Cocktail party show stoppers, of which there are many, include any mention of a proof for the existence of god, the possibility of aliens in our realm and the supernatural creation of crop circles. Bring up any of these topics and the air in the conversation deflates instantly. It is the spoken equivalent of uncontrollable flatulence.

This used to perplex me before a friend explained that most artistic personalities tend to seek after the uncertain. They are quite at home in the domain of the inchoate and the nonlinear. But other personality types find that track abhorrent, and moving away from that path is a form of self preservation. This was helpful to hear and further proof that the adage, “normal is me”, is our perpetual tendency to get blindsided.

So indulge me for a moment while I make my case for the existence of “other” energies in our sphere. As I have gotten older I have become even more conscious of how little I truly understand about life. Older and wiser, I have adopted a two-pronged pragmatism for viewing any idea presented to me.

My creed:
1. Anything is possible.
2. You don’t have to understand something to say yes.

As a result it is easy for me to hear the stories from my friends in New Mexico who happen to live in the zone that has the most UFO sightings of anywhere in the world. Or to feast on the visually lush crop circles (which now are showing up in rice paddies and ice flows as well). And to be interested in books like The Eerie Silence: Renewing Our Search for Alien Intelligence, by Paul Davies.

Davies is a Brit (a special kind of credential for the rational, wouldn’t you say?), a physicist, cosmologist, popularizer à la Carl Sagan who has written 20 books and done radio documentaries for BBC and Australian TV. He is also the director of the Beyond Center for Fundamental Concepts in Science at Arizona State University which seeks to “create new and exciting ideas that push the boundaries of research a bit ‘beyond.’ ”

In a review of the book in the Times, Dwight Gardner puts Davies’s queries into perspective in relationship to SETI:

The scientific project known as SETI — the Search for Extraterrestrial Intelligence — began in earnest 50 years ago, when an astronomer named Frank Drake pointed a radio telescope toward a few nearby stars and began to sift through the aural static.
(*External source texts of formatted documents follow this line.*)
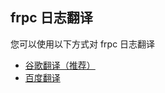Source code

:## frpc 日志翻译

您可以使用以下方式对 frpc 日志翻译

+ [谷歌翻译（推荐）](https://translate.google.cn/#view=home&op=translate&sl=en&tl=zh-CN)
+ [百度翻译](https://fanyi.baidu.com/)
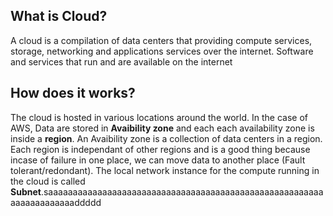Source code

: ## What is Cloud?
A cloud is a compilation of data centers that providing compute services, storage, networking and applications services over the internet. Software and services that run and are available on the internet

## How does it works?
The cloud is hosted in various locations around the world. In the case of AWS, Data are stored in **Avaibility zone** and each each availability zone is inside a **region**. An Avaibility zone is a collection of data centers in a region. Each region is independant of other regions and is a good thing because incase of failure in one place, we can move data to another place (Fault tolerant/redondant). The local network instance for the compute running in the cloud is called **Subnet**.saaaaaaaaaaaaaaaaaaaaaaaaaaaaaaaaaaaaaaaaaaaaaaaaaaaaaaaaaaaaaaaaaaaaaddddd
A half-century later SETI has matured and remains a bustling enterprise, even though it no longer receives government financing and even though E. T., if he’s out there, does not appear to have Earth on his speed dial…Davies’s new book…is a birthday card of sorts to SETI, an appraisal and acknowledgment of the interesting (if quixotic) work the project has done thus far.
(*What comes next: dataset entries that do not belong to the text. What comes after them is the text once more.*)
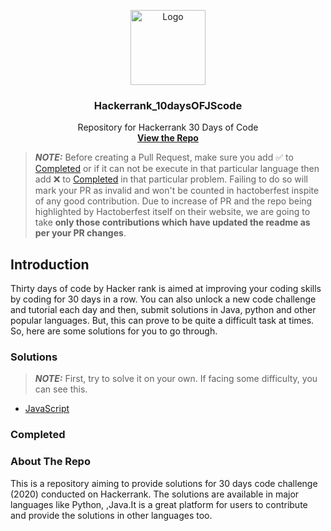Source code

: <p align="center">
  <a href=" https://www.hackerrank.com/domains/tutorials/30-days-of-code">
    <img src="https://alternative.me/media/256/hackerrank-icon-3ruwgb2qxxh1gxg6-c.png" alt="Logo" width="120" height="120">
  </a>

  <h3 align="center">Hackerrank_10daysOFJScode</h3>

  <p align="center">
    Repository for Hackerrank 30 Days of Code
    <br />
    <a href="https://github.com/Soumikdas96/hackerrank-10-days--js-coding-solution-"><strong>View the Repo</strong></a>
</p>

> **_NOTE:_** Before creating a Pull Request, make sure you add :white_check_mark: to [Completed](#completed) or if it can not be execute in that particular language then add :x: to [Completed](#completed) in that particular problem.
Failing to do so will mark your PR as invalid and won't be counted in hactoberfest inspite of any good contribution. Due to increase of PR and the repo being highlighted by Hactoberfest itself on their website, we are going to take **only those contributions which have updated the readme as per your PR changes**.


## Introduction

Thirty days of code by Hacker rank is aimed at improving your coding skills by coding for 30 days in a row.
You can also unlock a new code challenge and tutorial each day and then, submit solutions in Java, python and other popular languages.
But, this can prove to be quite a difficult task at times. So, here are some solutions for you to go through.
### Solutions

> **_NOTE:_** First, try to solve it on your own. If facing some difficulty, you can see this.

- [JavaScript](https://github.com/Soumikdas96/hackerrank-10-days--js-coding-solution-)

### Completed

### About The Repo


This is a repository aiming to provide solutions for 30 days code challenge (2020) conducted on Hackerrank. The solutions are available in major languages like Python, ,Java.It is a great platform for users to contribute and provide the solutions in other languages too.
Gardner makes the book sound very readable. (But I’m an easy sell!):

More saliently, for the purposes of this book, Mr. Davies is chairman of the SETI Post-Detection Taskgroup, dedicated to thinking about how Earthlings might react, and how we should react, to a signal from beyond. He’s an interesting and sometimes funny thinker on this topic…As it happens, Mr. Davies is an interesting thinker about nearly every aspect of our search for other intelligent life in the universe. “The Eerie Silence” may reprise material from his earlier books and lean on the work of futuristic thinkers like Freeman Dyson and Raymond Kurzweil. It gets moderately woo-woo at times, too. But Mr. Davies is smart enough to coax you rather slowly out onto the mental gangplank with him, from where the view becomes genially starry and mind-bending.

The problem with SETI as it’s currently conceived, in Mr. Davies’s view, is that it has been blinkered by anthropocentrism, the assumption that alien beings will be anything like us. He quotes the British biologist J. B. S. Haldane, who remarked that “the universe is not only queerer than we suppose, but queerer than we can suppose.”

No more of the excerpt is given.